December 19, 2012: Reflections, part 1
What I like about winter break is getting to
sleep in reflect on my first semester teaching. So, for part #1 of my winter break reflections, here are three ideas I plan on re-using for the start of third quarter!
I received a few emails from parents this holiday season thanking me for the personal letters I’ve written to their students.
One parent said my random notes helps his student stay motivated and feel like I’m noticing her improvements in class. This tells me I need to start writing a new batch of 106 letters to welcome my students back from winter break — because we NEED to avoid the “3rd quarter slump.”
(#1) The personal letters are a great teaching strategy.
They helps me cultivate relationships, which means there’s generally less behavior to manage in my classroom. It’s a good way for me to “check in” and also acknowledge the good things I’ve seen demonstrated in my class. I write them on colored index cards, so generally 3-5 sentences per student will do the trick.
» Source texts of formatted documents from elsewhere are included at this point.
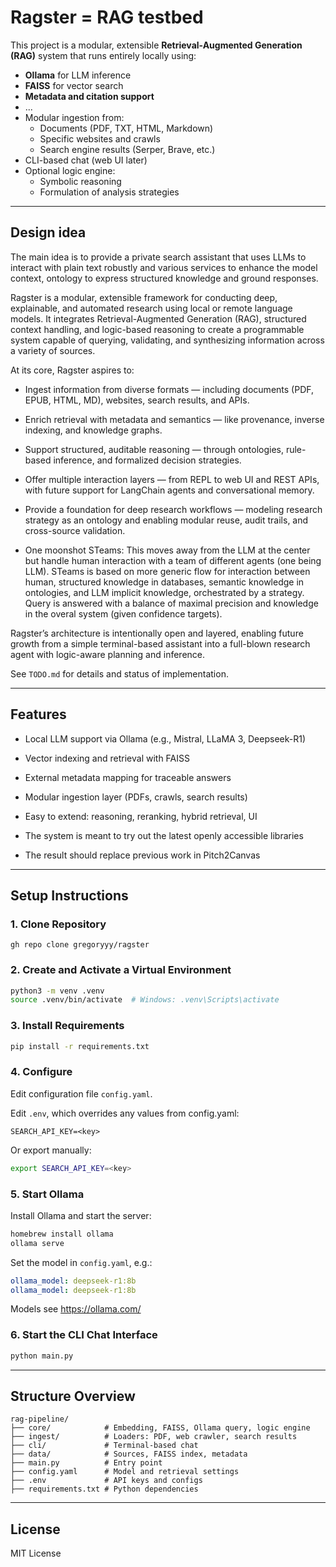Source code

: # Ragster = RAG testbed

This project is a modular, extensible **Retrieval-Augmented Generation (RAG)** system that runs entirely locally using:

- **Ollama** for LLM inference
- **FAISS** for vector search
- **Metadata and citation support**
- ...
- Modular ingestion from:
  - Documents (PDF, TXT, HTML, Markdown)
  - Specific websites and crawls
  - Search engine results (Serper, Brave, etc.)
- CLI-based chat (web UI later)
- Optional logic engine:
  - Symbolic reasoning
  - Formulation of analysis strategies

---

## Design idea

The main idea is to provide a private search assistant that uses LLMs to interact with plain text robustly and various services to enhance the model context, ontology to express structured knowledge and ground responses.

Ragster is a modular, extensible framework for conducting deep, explainable, and automated research using local or remote language models. It integrates Retrieval-Augmented Generation (RAG), structured context handling, and logic-based reasoning to create a programmable system capable of querying, validating, and synthesizing information across a variety of sources.

At its core, Ragster aspires to:

- Ingest information from diverse formats — including documents (PDF, EPUB, HTML, MD), websites, search results, and APIs.

- Enrich retrieval with metadata and semantics — like provenance, inverse indexing, and knowledge graphs.

- Support structured, auditable reasoning — through ontologies, rule-based inference, and formalized decision strategies.

- Offer multiple interaction layers — from REPL to web UI and REST APIs, with future support for LangChain agents and conversational memory.

- Provide a foundation for deep research workflows — modeling research strategy as an ontology and enabling modular reuse, audit trails, and cross-source validation.

- One moonshot STeams: This moves away from the LLM at the center but handle human interaction with a team of different agents (one being LLM).  STeams is based on more generic flow for interaction between human, structured knowledge in databases, semantic knowledge in ontologies, and LLM implicit knowledge, orchestrated by a strategy. Query is answered with a balance of maximal precision and knowledge in the overal system (given confidence targets).


Ragster’s architecture is intentionally open and layered, enabling future growth from a simple terminal-based assistant into a full-blown research agent with logic-aware planning and inference.

See `TODO.md` for details and status of implementation.

---

## Features

- Local LLM support via Ollama (e.g., Mistral, LLaMA 3, Deepseek-R1)
- Vector indexing and retrieval with FAISS
- External metadata mapping for traceable answers
- Modular ingestion layer (PDFs, crawls, search results)
- Easy to extend: reasoning, reranking, hybrid retrieval, UI

- The system is meant to try out the latest openly accessible libraries
- The result should replace previous work in Pitch2Canvas

---

## Setup Instructions

### 1. Clone Repository

```
gh repo clone gregoryyy/ragster
```


### 2. Create and Activate a Virtual Environment

```bash
python3 -m venv .venv
source .venv/bin/activate  # Windows: .venv\Scripts\activate
```

### 3. Install Requirements

```bash
pip install -r requirements.txt
```

### 4. Configure

Edit configuration file `config.yaml`.

Edit `.env`, which overrides any values from config.yaml:

```
SEARCH_API_KEY=<key>
```

Or export manually:

```bash
export SEARCH_API_KEY=<key>
```

### 5. Start Ollama

Install Ollama and start the server:

```bash
homebrew install ollama
ollama serve
``` 

Set the model in `config.yaml`, e.g.:

```yaml
ollama_model: deepseek-r1:8b
ollama_model: deepseek-r1:8b
```

Models see https://ollama.com/

### 6. Start the CLI Chat Interface

```bash
python main.py
```

---

## Structure Overview

```
rag-pipeline/
├── core/            # Embedding, FAISS, Ollama query, logic engine
├── ingest/          # Loaders: PDF, web crawler, search results
├── cli/             # Terminal-based chat
├── data/            # Sources, FAISS index, metadata
├── main.py          # Entry point
├── config.yaml      # Model and retrieval settings
├── .env             # API keys and configs
├── requirements.txt # Python dependencies
```

---

## License

MIT License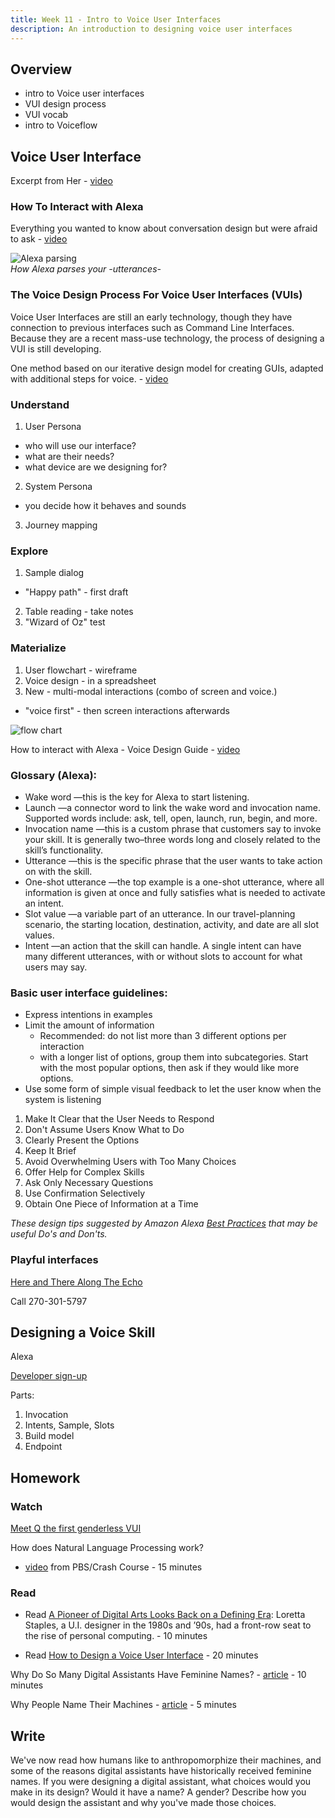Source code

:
 ```yaml
---
title: Week 11 - Intro to Voice User Interfaces
description: An introduction to designing voice user interfaces
---
```


## Overview

- intro to Voice user interfaces
- VUI design process
- VUI vocab
- intro to Voiceflow

## Voice User Interface

Excerpt from Her - [video](https://www.youtube.com/watch?v=GV01B5kVsC0)

### How To Interact with Alexa


Everything you wanted to know about conversation design but were afraid to ask - [video](https://www.youtube.com/watch?v=RdCmMMwaFRs)

![Alexa parsing](alexa.webp)  
*How Alexa parses your -utterances-*  

### The Voice Design Process For Voice User Interfaces (VUIs) 

Voice User Interfaces are still an early technology, though they have connection to previous interfaces such as Command Line Interfaces. Because they are a recent mass-use technology, the process of designing a VUI is still developing.

One method based on our iterative design model for creating GUIs, adapted with additional steps for voice. - [video](https://www.youtube.com/watch?v=8OXN0ZDpwrM)
### Understand

1. User Persona
 - who will use our interface? 
 - what are their needs?
 - what device are we designing for?
2. System Persona
 - you decide how it behaves and sounds
3. Journey mapping

### Explore

1. Sample dialog
  - "Happy path" - first draft
2. Table reading - take notes
3.  "Wizard of Oz" test

### Materialize

1. User flowchart - wireframe
2. Voice design - in a spreadsheet
3. New - multi-modal interactions (combo of screen and voice.)
  - "voice first" - then screen interactions afterwards

![flow chart](flowchart.png)  

How to interact with Alexa - Voice Design Guide - [video](https://www.youtube.com/watch?v=JwUxY2-kIbg&feature=emb_logo)

### Glossary (Alexa):

- Wake word —this is the key for Alexa to start listening.
- Launch —a connector word to link the wake word and invocation name. Supported words include: ask, tell, open, launch, run, begin, and more.
- Invocation name —this is a custom phrase that customers say to invoke your skill. It is generally two–three words long and closely related to the skill’s functionality.
- Utterance —this is the specific phrase that the user wants to take action on with the skill.
- One-shot utterance —the top example is a one-shot utterance, where all information is given at once and fully satisfies what is needed to activate an intent.
- Slot value —a variable part of an utterance. In our travel-planning scenario, the starting location, destination, activity, and date are all slot values.
- Intent —an action that the skill can handle. A single intent can have many different utterances, with or without slots to account for what users may say.

### Basic user interface guidelines:

- Express intentions in examples
- Limit the amount of information
  - Recommended: do not list more than 3 different options per interaction
  - with a longer list of options, group them into subcategories. Start with the most popular options, then ask if they would like more options.
- Use some form of simple visual feedback to let the user know when the system is listening


1. Make It Clear that the User Needs to Respond
2. Don't Assume Users Know What to Do
3. Clearly Present the Options
4. Keep It Brief
5. Avoid Overwhelming Users with Too Many Choices
6. Offer Help for Complex Skills
7. Ask Only Necessary Questions
8. Use Confirmation Selectively
9. Obtain One Piece of Information at a Time


*These design tips suggested by Amazon Alexa [Best Practices](https://developer.amazon.com/en-US/docs/alexa/custom-skills/voice-design-best-practices-legacy.html) that may be useful Do's and Don'ts.*

### Playful interfaces

[Here and There Along The Echo](http://kentuckyroutezero.com/here-and-there-along-the-echo/)

Call 270-301-5797


## Designing a Voice Skill


Alexa 

[Developer sign-up](https://developer.amazon.com/alexa/)

Parts:
1. Invocation
2. Intents, Sample, Slots
3. Build model
4. Endpoint

## Homework

### Watch

[Meet Q the first genderless VUI](https://www.youtube.com/watch?v=lvv6zYOQqm0)

How does Natural Language Processing work?
- [video](https://www.youtube.com/watch?v=oi0JXuL19TA) from PBS/Crash Course - 15 minutes

### Read

- Read [A Pioneer of Digital Arts Looks Back on a Defining Era](https://www.nytimes.com/2021/03/18/style/loretta-staples-ui-design.html): Loretta Staples, a U.I. designer in the 1980s and ’90s, had a front-row seat to the rise of personal computing. - 10 minutes 

- Read [How to Design a Voice User Interface](https://www.interaction-design.org/literature/article/how-to-design-voice-user-interfaces) - 20 minutes

Why Do So Many Digital Assistants Have Feminine Names? - [article](https://www.theatlantic.com/technology/archive/2016/03/why-do-so-many-digital-assistants-have-feminine-names/475884/) - 10 minutes

Why People Name Their Machines - [article](https://www.theatlantic.com/technology/archive/2014/06/why-people-give-human-names-to-machines/373219/) - 5 minutes

## Write

We've now read how humans like to anthropomorphize their machines, and some of the reasons digital assistants have historically received feminine names. If you were designing a digital assistant, what choices would you make in its design? Would it have a name? A gender? Describe how you would design the assistant and why you've made those choices.

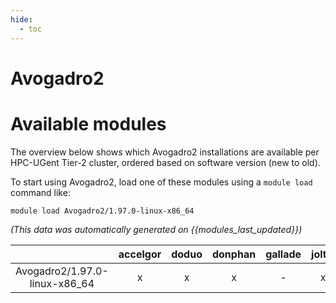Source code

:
 ```yaml
---
hide:
  - toc
---
```


Avogadro2
=========

# Available modules


The overview below shows which Avogadro2 installations are available per HPC-UGent Tier-2 cluster, ordered based on software version (new to old).

To start using Avogadro2, load one of these modules using a `module load` command like:

```shell
module load Avogadro2/1.97.0-linux-x86_64
```

*(This data was automatically generated on {{modules_last_updated}})*  

| |accelgor|doduo|donphan|gallade|joltik|shinx|skitty|
| :---: | :---: | :---: | :---: | :---: | :---: | :---: | :---: |
|Avogadro2/1.97.0-linux-x86_64|x|x|x|-|x|-|x|

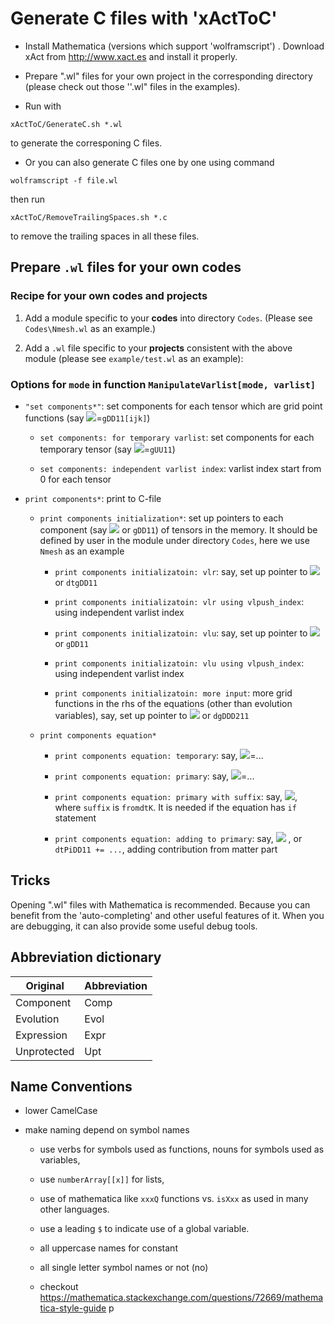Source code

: # Generate C files with 'xActToC'

* Install Mathematica (versions which support 'wolframscript') . Download xAct from http://www.xact.es and install it properly.

* Prepare ".wl" files for your own project in the corresponding directory (please check out those ''.wl" files in the examples).

* Run with

```shell
xActToC/GenerateC.sh *.wl
```
to generate the corresponing C files.

* Or you can also generate C files one by one using command

```shell
wolframscript -f file.wl
```

then run

```shell
xActToC/RemoveTrailingSpaces.sh *.c
```

to remove the trailing spaces in all these files.

## Prepare `.wl` files for your own codes

### Recipe for your own codes and projects

1. Add a module specific to your **codes** into directory `Codes`. (Please see `Codes\Nmesh.wl` as an example.)


2. Add a `.wl` file specific to your **projects** consistent with the above module (please see `example/test.wl` as an example):

### Options for `mode` in function `ManipulateVarlist[mode, varlist]`

* `"set components*"`: set components for each tensor which are grid point functions (say <img src="https://render.githubusercontent.com/render/math?math=g_{11}">=`gDD11[ijk]`)

    * `set components: for temporary varlist`: set components for each temporary tensor (say <img src="https://render.githubusercontent.com/render/math?math=g^{11}">=`gUU11`)

    * `set components: independent varlist index`: varlist index start from 0 for each tensor

* `print components*`: print to C-file

    * `print components initialization*`: set up pointers to each component (say <img src="https://render.githubusercontent.com/render/math?math=g_{11}"> or `gDD11`) of tensors in the memory. It should be defined by user in the module under directory `Codes`, here we use `Nmesh` as an example

        * `print components initializatoin: vlr`: say, set up pointer to <img src="https://render.githubusercontent.com/render/math?math=\dot{g_{11}}"> or `dtgDD11`

        * `print components initializatoin: vlr using vlpush_index`: using independent varlist index

        * `print components initializatoin: vlu`: say, set up pointer to <img src="https://render.githubusercontent.com/render/math?math=g_{11}"> or `gDD11`

        * `print components initializatoin: vlu using vlpush_index`: using independent varlist index

        * `print components initializatoin: more input`: more grid functions in the rhs of the equations (other than evolution variables), say, set up pointer to <img src="https://render.githubusercontent.com/render/math?math=\partial_2g_{11}"> or `dgDDD211`

    * `print components equation*`

        * `print components equation: temporary`: say, <img src="https://render.githubusercontent.com/render/math?math=g_{11}">=... 

        * `print components equation: primary`: say, <img src="https://render.githubusercontent.com/render/math?math=\dot{g}_{11}">=...

        * `print components equation: primary with suffix`: say, <img src="https://render.githubusercontent.com/render/math?math=\dot{\Pi}_{\mathbf{nn}}^{\text{fromdtK}}">, where `suffix` is `fromdtK`. It is needed if the equation has `if` statement 

        * `print components equation: adding to primary`: say, <img src="https://render.githubusercontent.com/render/math?math=\dot{\Pi}_{11}=\dot{\Pi}_{11}..."> , or `dtPiDD11 += ...`, adding contribution from matter part

## Tricks

Opening ".wl" files with Mathematica is recommended. Because you can benefit from the 'auto-completing' and other useful features of it. When you are debugging, it can also provide some useful debug tools.


## Abbreviation dictionary

| Original    | Abbreviation |
| ----------- | ------------ |
| Component   | Comp         |
| Evolution   | Evol         |
| Expression  | Expr         |
| Unprotected | Upt          |


## Name Conventions

* lower CamelCase

* make naming depend on symbol names

    * use verbs for symbols used as functions, nouns for symbols used as variables,

    * use `numberArray[[x]]` for lists,

    * use of mathematica like `xxxQ` functions vs. `isXxx` as used in many other languages.

    * use a leading `$` to indicate use of a global variable.

    * all uppercase names for constant

    * all single letter symbol names or not (no)

    * checkout https://mathematica.stackexchange.com/questions/72669/mathematica-style-guide
p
And the letters pay off, so it’s worth the time invested.
Letters a great tool because if/when I have to take a student outside to “chat,” I’d often say, “You know I believe you can be a better student than what you’re showing me today. Do you remember what I wrote to you in your letter?”
Usually they nod (I notice during binder checks most students have their letters from me saved somewhere). Then I’ll ask the student what I wrote, and usually verbatim they can tell me what I wrote in the letter — generally specifics of what makes me most proud of them as a student. Letters help me “level” the conversation (not to be confused with negotiate, because teachers should never negotiate with students). But, to “level” means to show the student that I understand what’s going on, and helps me assert why I need them to meet me at least halfway. Often, they’ll comply willingly because they know I’m also validating their good qualities.
(#2) When we return, I’ll also have a PowerPoint presentation that’s a general reflective letter written to the class as a whole, broken into slides — and I’ll have my students read out loud, one by one, my new vision, investment plan and management plan. In less formal terms of course.
I love this strategy because I can roll out a new plan without speaking at the students the whole time, the slides make it seem less intimidating and because they are reading parts of the plan they feel invested in the words. Finally, this method of revealing and unraveling a new action plan for the class ensures the students will pay attention in case they’re called on next to read. If you want to get really intense, you can even call on specific students to read specific rules/procedures of the class that may not-so-subtly be a reminder.
Finally, I also like (#3) this idea as a welcome back gift.
Coincidentally (awesome teachers think alike), I had already ordered the SMARTIES candies for this very project, so I was delighted to see that another teacher on Tumblr had beat me to the punch and posted an image online.
Teachers never stop working, do they? I promised myself that of our 18 days off, I would give myself at least a week to not think about school.
But alas, that ship has sailed. And all too soon.